This note limits itself to three ICESCR rights relevant for the digital environment: access to knowledge, access to culture and authors’ rights.
The first section introduces the ICESCR. The second section distinguishes intellectual property rights and ICESCR rights. It discusses how to deal with conflicts within the ICESCR system. It argues that copyright law needs exceptions for under served markets and remix artists, and that it is questionable whether after life duration of copyright is compatible with the ICESCR. The third section discusses the right to enjoy intellectual property and concludes that the right to enjoy intellectual property does not change the conclusion that copyright law needs the aforementioned exceptions.
Some of these exceptions may best be made in substantive law. As long as they are not implemented in substantive law, enforcement law has to make such exceptions.
The European Union and the ICESCR
The EU’s legislation on intellectual property rights has to be made compatible with the UN International Covenant on Economic, Social and Cultural Rights.
The EU is obliged to respect, protect and fulfil the human rights enshrined in the International Covenant on Economic, Social and Cultural Rights (ICESCR). This follows from constitutional traditions common to the Member States (Article 6 (3) Treaty on European Union; see also ECJ case C-73/08 Bressol and Others). The EU must desist from acts and omissions that create a real risk of nullifying or impairing the enjoyment of ICESCR rights.
This note limits itself to the rights mentioned in article 15 (1) (a), (b) and (c) of the ICESCR.
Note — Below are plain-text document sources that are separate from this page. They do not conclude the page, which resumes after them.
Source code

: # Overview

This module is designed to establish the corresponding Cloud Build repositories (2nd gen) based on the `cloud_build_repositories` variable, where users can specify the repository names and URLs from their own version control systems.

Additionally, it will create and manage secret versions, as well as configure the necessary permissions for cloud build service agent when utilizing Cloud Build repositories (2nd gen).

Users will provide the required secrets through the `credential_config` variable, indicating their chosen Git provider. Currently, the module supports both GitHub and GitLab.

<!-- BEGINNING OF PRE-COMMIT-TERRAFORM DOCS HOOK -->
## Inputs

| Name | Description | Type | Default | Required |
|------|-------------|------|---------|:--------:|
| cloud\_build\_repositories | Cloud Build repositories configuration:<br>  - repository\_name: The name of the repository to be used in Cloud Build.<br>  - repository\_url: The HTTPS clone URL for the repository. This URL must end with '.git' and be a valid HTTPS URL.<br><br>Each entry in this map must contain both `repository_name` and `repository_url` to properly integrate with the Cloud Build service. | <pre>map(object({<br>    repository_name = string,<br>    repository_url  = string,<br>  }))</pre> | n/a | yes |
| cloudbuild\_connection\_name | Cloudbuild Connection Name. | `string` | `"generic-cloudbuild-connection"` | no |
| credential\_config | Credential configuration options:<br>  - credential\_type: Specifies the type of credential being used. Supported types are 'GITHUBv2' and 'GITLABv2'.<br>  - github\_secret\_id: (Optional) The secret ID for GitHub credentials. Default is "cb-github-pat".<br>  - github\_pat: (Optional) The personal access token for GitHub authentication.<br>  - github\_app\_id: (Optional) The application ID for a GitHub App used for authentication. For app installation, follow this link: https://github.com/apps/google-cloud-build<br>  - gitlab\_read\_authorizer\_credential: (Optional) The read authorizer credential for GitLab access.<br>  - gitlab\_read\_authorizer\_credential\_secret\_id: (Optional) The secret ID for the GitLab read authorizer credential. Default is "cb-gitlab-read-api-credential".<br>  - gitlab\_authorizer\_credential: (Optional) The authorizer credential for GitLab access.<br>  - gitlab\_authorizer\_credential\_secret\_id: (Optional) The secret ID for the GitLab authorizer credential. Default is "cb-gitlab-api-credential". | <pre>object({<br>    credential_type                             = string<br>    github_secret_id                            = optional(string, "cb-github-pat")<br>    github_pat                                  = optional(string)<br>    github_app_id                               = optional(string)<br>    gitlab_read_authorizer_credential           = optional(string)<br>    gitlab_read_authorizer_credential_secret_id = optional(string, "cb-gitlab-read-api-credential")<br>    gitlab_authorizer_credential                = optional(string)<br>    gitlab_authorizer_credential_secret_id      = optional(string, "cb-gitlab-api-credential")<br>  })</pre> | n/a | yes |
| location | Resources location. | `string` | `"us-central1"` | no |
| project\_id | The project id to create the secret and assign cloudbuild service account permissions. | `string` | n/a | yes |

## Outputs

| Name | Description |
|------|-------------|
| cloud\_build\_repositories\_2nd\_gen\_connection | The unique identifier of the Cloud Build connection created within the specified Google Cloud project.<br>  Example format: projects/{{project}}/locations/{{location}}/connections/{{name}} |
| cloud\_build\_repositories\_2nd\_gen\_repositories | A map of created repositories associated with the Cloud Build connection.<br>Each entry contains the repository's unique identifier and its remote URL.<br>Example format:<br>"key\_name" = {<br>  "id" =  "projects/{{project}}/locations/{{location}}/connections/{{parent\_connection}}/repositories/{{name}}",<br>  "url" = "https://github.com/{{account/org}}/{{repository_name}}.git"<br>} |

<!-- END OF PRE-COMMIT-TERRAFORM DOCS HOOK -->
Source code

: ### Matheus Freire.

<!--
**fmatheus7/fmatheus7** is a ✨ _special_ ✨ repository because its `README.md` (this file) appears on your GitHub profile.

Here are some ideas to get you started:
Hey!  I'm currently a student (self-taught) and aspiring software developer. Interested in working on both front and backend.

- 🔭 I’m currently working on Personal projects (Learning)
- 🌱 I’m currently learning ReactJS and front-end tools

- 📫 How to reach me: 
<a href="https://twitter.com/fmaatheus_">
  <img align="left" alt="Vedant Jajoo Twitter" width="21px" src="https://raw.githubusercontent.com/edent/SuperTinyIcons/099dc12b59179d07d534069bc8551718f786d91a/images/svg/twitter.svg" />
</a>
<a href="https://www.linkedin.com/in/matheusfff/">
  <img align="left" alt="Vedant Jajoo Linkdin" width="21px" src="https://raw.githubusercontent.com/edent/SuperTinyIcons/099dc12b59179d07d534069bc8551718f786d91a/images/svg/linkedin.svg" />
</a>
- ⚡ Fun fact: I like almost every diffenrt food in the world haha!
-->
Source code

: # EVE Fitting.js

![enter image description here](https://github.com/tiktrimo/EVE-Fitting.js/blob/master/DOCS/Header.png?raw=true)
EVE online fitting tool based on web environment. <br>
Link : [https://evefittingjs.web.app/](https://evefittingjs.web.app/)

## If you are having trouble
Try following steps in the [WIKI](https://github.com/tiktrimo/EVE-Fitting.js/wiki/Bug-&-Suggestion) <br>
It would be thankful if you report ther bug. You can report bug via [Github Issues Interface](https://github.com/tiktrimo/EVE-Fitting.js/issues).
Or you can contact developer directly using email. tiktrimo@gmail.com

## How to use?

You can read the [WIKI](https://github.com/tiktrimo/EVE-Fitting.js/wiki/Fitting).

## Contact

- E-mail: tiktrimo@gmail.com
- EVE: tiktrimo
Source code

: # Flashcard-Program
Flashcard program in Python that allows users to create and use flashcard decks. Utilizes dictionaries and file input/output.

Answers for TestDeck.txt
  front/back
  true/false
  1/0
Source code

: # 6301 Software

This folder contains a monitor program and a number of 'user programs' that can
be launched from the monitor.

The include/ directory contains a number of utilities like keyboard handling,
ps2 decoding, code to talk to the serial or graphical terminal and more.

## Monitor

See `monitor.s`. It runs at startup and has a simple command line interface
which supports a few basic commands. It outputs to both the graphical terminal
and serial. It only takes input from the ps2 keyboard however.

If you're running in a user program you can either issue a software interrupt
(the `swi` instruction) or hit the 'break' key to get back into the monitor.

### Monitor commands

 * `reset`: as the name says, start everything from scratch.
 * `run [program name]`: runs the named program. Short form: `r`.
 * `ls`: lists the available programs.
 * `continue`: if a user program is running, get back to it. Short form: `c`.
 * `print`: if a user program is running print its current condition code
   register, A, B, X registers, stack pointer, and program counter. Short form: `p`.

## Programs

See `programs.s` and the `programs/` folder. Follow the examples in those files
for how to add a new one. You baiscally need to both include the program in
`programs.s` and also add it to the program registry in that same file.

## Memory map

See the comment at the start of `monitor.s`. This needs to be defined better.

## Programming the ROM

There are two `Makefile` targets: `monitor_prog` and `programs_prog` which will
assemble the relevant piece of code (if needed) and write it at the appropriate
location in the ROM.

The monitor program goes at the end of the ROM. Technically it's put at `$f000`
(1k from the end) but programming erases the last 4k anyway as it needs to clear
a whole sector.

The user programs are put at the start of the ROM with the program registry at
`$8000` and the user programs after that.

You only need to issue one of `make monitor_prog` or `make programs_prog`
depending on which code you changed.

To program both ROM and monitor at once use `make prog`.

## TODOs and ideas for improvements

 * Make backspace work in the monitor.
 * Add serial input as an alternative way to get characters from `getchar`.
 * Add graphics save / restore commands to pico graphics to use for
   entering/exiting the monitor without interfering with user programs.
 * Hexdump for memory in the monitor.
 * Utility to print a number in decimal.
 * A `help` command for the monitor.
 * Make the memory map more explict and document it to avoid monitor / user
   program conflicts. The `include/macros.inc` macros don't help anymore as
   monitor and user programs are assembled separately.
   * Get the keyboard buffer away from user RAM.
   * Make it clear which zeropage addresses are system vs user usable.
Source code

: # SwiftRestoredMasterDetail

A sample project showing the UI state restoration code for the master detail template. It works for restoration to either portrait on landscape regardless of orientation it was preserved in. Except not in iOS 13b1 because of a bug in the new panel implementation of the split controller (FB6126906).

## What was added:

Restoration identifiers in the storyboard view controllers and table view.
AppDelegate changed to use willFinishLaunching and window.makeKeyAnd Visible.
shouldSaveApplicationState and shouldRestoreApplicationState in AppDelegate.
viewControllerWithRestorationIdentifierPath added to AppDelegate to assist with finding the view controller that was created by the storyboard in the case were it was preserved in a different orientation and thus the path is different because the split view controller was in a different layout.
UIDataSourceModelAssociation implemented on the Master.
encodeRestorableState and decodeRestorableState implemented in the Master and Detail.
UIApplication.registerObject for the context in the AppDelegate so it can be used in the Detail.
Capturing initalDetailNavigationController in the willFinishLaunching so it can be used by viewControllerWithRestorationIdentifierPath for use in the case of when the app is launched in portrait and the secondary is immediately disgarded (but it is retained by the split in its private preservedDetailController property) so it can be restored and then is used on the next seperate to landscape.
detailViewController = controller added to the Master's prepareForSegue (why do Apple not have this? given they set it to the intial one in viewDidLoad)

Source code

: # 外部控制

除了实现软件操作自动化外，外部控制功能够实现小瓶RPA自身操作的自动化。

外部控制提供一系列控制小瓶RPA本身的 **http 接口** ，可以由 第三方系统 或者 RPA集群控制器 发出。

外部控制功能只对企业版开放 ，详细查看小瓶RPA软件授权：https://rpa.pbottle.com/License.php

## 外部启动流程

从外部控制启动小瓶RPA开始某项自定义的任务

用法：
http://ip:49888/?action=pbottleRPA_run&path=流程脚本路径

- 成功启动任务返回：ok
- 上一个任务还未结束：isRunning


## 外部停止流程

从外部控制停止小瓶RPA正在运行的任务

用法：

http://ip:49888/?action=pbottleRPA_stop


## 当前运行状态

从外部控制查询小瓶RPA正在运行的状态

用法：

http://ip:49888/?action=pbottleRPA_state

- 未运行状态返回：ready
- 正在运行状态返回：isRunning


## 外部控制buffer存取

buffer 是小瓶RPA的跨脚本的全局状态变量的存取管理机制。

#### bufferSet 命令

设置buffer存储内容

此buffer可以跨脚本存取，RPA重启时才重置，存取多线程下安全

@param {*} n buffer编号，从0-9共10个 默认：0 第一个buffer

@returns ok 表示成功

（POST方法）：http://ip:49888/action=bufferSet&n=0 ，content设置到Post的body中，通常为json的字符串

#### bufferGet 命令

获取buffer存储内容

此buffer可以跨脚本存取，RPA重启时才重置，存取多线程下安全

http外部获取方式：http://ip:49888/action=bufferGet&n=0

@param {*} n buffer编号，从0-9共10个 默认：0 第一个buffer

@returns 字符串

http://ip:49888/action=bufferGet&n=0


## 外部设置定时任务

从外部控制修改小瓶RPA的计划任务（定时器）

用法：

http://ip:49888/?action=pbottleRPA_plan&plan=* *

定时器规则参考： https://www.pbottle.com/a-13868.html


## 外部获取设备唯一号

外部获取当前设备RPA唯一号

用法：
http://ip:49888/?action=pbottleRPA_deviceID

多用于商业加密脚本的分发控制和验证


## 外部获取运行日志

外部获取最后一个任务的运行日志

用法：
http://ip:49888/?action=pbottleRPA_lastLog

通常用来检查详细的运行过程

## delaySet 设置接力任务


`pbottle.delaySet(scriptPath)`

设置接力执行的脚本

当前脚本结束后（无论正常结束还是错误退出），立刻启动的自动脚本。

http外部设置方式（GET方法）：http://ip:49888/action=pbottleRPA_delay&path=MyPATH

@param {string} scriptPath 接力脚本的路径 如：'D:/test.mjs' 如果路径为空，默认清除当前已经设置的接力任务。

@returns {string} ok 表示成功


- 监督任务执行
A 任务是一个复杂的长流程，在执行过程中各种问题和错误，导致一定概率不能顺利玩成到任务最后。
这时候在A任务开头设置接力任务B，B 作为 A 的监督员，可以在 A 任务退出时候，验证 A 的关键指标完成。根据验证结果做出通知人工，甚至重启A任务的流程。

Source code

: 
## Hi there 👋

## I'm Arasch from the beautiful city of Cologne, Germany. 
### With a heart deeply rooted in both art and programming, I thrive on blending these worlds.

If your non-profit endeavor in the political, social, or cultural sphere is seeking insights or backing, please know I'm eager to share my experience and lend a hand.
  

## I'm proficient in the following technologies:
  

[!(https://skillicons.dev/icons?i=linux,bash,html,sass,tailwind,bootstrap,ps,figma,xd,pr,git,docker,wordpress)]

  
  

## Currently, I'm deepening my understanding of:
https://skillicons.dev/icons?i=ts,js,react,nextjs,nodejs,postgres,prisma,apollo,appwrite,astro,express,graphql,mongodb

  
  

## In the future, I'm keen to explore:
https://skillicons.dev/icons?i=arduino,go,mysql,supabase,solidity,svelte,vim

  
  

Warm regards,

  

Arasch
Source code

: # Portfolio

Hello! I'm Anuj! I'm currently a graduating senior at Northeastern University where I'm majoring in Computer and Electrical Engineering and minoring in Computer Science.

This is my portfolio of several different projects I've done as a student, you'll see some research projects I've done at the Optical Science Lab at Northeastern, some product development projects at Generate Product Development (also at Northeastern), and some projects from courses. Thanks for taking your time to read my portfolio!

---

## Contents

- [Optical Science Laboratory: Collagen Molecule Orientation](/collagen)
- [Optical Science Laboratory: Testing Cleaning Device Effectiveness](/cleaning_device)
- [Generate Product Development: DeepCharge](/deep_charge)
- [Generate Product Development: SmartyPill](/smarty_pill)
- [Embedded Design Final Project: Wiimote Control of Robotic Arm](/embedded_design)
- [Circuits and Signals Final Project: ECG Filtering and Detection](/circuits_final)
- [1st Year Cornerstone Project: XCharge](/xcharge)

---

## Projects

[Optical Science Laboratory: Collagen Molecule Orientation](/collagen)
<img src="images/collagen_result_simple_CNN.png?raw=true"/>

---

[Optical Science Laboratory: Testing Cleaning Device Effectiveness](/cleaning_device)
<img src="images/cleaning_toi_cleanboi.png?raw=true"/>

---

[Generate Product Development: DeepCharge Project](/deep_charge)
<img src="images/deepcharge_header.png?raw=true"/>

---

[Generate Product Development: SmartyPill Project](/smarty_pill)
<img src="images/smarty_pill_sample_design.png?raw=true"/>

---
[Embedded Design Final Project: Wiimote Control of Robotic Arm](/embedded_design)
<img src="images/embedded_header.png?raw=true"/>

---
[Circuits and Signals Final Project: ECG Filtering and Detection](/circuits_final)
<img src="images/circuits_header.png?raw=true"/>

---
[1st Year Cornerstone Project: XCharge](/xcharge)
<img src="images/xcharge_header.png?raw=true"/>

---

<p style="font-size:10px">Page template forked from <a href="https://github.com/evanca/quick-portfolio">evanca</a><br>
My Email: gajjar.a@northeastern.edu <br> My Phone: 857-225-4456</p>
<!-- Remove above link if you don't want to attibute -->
Article 15 (1) (a) and (b) of the ICESCR recognize the right of everyone to take part in cultural life; and to enjoy the benefits of scientific progress and its applications. This note uses “rights to access to knowledge and culture” for these two rights.
The right of everyone to take part in cultural life includes the rights to access to cultural goods, to benefit from the cultural heritage, to be involved in creating the spiritual, material, intellectual and emotional expressions of the community, to seek and develop cultural knowledge and expressions, and to share them with others. (ECOSOC, 2009)
Under ICESCR 15 (1) (c), authors have the right to benefit from the protection of the moral and material interests resulting from any scientific, literary or artistic production of which he is the author. This note uses “authors’ rights” for this right. The Universal Declaration of Human Rights has the same balance between the rights in article 27.
Intellectual property rights versus ICESCR rights
The Committee on Economic, Social and Cultural Rights (CESCR) clarifies in its authoritative interpretation General Comment No. 17, that it is important not to equate intellectual property rights with the human right recognized in ICESCR article 15, paragraph 1 (c): “Human rights are fundamental as they are inherent to the human person as such, whereas intellectual property rights are first and foremost means by which States seek to provide incentives for inventiveness and creativity, encourage the dissemination of creative and innovative productions, as well as the development of cultural identities, and preserve the integrity of scientific, literary and artistic productions for the benefit of society as a whole. (…) Whereas the human right to benefit from the protection of the moral and material interests resulting from one’s scientific, literary and artistic productions safeguards the personal link between authors and their creations and between peoples, communities, or other groups and their collective cultural heritage, as well as their basic material interests which are necessary to enable authors to enjoy an adequate standard of living, intellectual property regimes primarily protect business and corporate interests and investments. Moreover, the scope of protection of the moral and material interests of the author provided for by article 15, paragraph 1 (c), does not necessarily coincide with what is referred to as intellectual property rights under national legislation or international agreements.” (ECOSOC, 2006).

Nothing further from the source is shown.